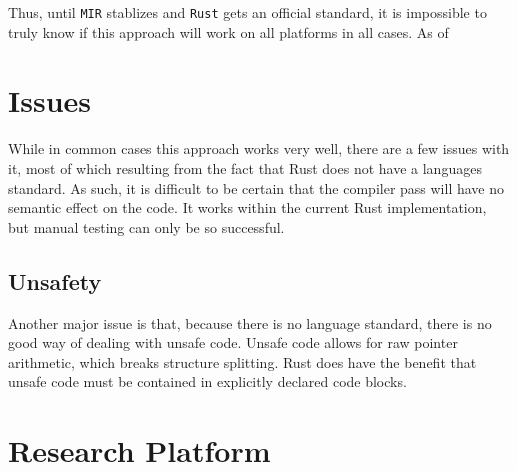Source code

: \documentclass[12pt,oneside]{book}
\newcommand{\rustname}{{\texttt{Rust}}}
\def \rust {\rustname{}\xspace}
\newcommand{\mirname}{{\texttt{MIR}}}
\def \mir {\mirname{}\xspace}
\begin{document}
Thus, until \mir stablizes and \rust gets an official standard, it is impossible
to truly know if this approach will work on all platforms in all cases. As of 

\chapter{Issues}

While in common cases this approach works very well, there are a few issues with
it, most of which resulting from the fact that Rust does not have a languages
standard. As such, it is difficult to be certain that the compiler pass will
have no semantic effect on the code. It works within the current Rust
implementation, but manual testing can only be so successful.


\section{Unsafety}
\label{sec:unsafe}


Another major issue is that, because there is no language standard, there is no
good way of dealing with unsafe code. Unsafe code allows for raw pointer
arithmetic, which breaks structure splitting. Rust does have the benefit that
unsafe code must be contained in explicitly declared code blocks.

\chapter{Research Platform}





\end{document}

+===+

WHAT NEEDS TO BE DONE ▸ Reproduce every entry above in full and exactly, though not its pictures.

RESPONSE TO THE TASK ▸
Source code

: \documentclass[12pt,oneside]{book}
\newcommand{\rustname}{{\texttt{Rust}}}
\def \rust {\rustname{}\xspace}
\newcommand{\mirname}{{\texttt{MIR}}}
\def \mir {\mirname{}\xspace}
\begin{document}
Thus, until \mir stablizes and \rust gets an official standard, it is impossible
to truly know if this approach will work on all platforms in all cases. As of 

\chapter{Issues}

While in common cases this approach works very well, there are a few issues with
it, most of which resulting from the fact that Rust does not have a languages
standard. As such, it is difficult to be certain that the compiler pass will
have no semantic effect on the code. It works within the current Rust
implementation, but manual testing can only be so successful.


\section{Unsafety}
\label{sec:unsafe}


Another major issue is that, because there is no language standard, there is no
good way of dealing with unsafe code. Unsafe code allows for raw pointer
arithmetic, which breaks structure splitting. Rust does have the benefit that
unsafe code must be contained in explicitly declared code blocks.

\chapter{Research Platform}





\end{document}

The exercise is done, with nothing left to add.